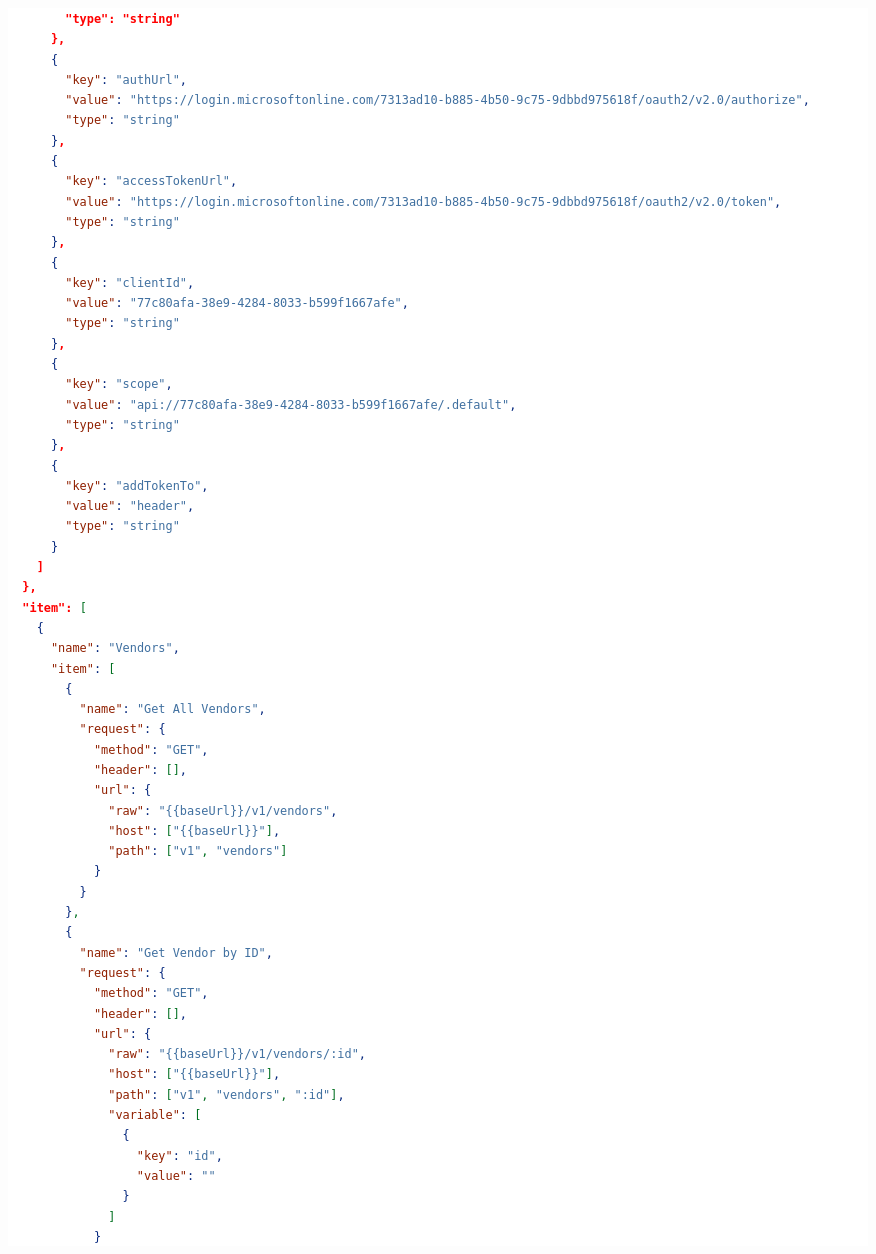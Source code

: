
 ```json
        "type": "string"
      },
      {
        "key": "authUrl",
        "value": "https://login.microsoftonline.com/7313ad10-b885-4b50-9c75-9dbbd975618f/oauth2/v2.0/authorize",
        "type": "string"
      },
      {
        "key": "accessTokenUrl",
        "value": "https://login.microsoftonline.com/7313ad10-b885-4b50-9c75-9dbbd975618f/oauth2/v2.0/token",
        "type": "string"
      },
      {
        "key": "clientId",
        "value": "77c80afa-38e9-4284-8033-b599f1667afe",
        "type": "string"
      },
      {
        "key": "scope",
        "value": "api://77c80afa-38e9-4284-8033-b599f1667afe/.default",
        "type": "string"
      },
      {
        "key": "addTokenTo",
        "value": "header",
        "type": "string"
      }
    ]
  },
  "item": [
    {
      "name": "Vendors",
      "item": [
        {
          "name": "Get All Vendors",
          "request": {
            "method": "GET",
            "header": [],
            "url": {
              "raw": "{{baseUrl}}/v1/vendors",
              "host": ["{{baseUrl}}"],
              "path": ["v1", "vendors"]
            }
          }
        },
        {
          "name": "Get Vendor by ID",
          "request": {
            "method": "GET",
            "header": [],
            "url": {
              "raw": "{{baseUrl}}/v1/vendors/:id",
              "host": ["{{baseUrl}}"],
              "path": ["v1", "vendors", ":id"],
              "variable": [
                {
                  "key": "id",
                  "value": ""
                }
              ]
            }
```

□ □ □ □

Task requirements: Transcribe the listing in full. Leave the pictures out.

Task output:
Source code

:
 ```json
        "type": "string"
      },
      {
        "key": "authUrl",
        "value": "https://login.microsoftonline.com/7313ad10-b885-4b50-9c75-9dbbd975618f/oauth2/v2.0/authorize",
        "type": "string"
      },
      {
        "key": "accessTokenUrl",
        "value": "https://login.microsoftonline.com/7313ad10-b885-4b50-9c75-9dbbd975618f/oauth2/v2.0/token",
        "type": "string"
      },
      {
        "key": "clientId",
        "value": "77c80afa-38e9-4284-8033-b599f1667afe",
        "type": "string"
      },
      {
        "key": "scope",
        "value": "api://77c80afa-38e9-4284-8033-b599f1667afe/.default",
        "type": "string"
      },
      {
        "key": "addTokenTo",
        "value": "header",
        "type": "string"
      }
    ]
  },
  "item": [
    {
      "name": "Vendors",
      "item": [
        {
          "name": "Get All Vendors",
          "request": {
            "method": "GET",
            "header": [],
            "url": {
              "raw": "{{baseUrl}}/v1/vendors",
              "host": ["{{baseUrl}}"],
              "path": ["v1", "vendors"]
            }
          }
        },
        {
          "name": "Get Vendor by ID",
          "request": {
            "method": "GET",
            "header": [],
            "url": {
              "raw": "{{baseUrl}}/v1/vendors/:id",
              "host": ["{{baseUrl}}"],
              "path": ["v1", "vendors", ":id"],
              "variable": [
                {
                  "key": "id",
                  "value": ""
                }
              ]
            }
```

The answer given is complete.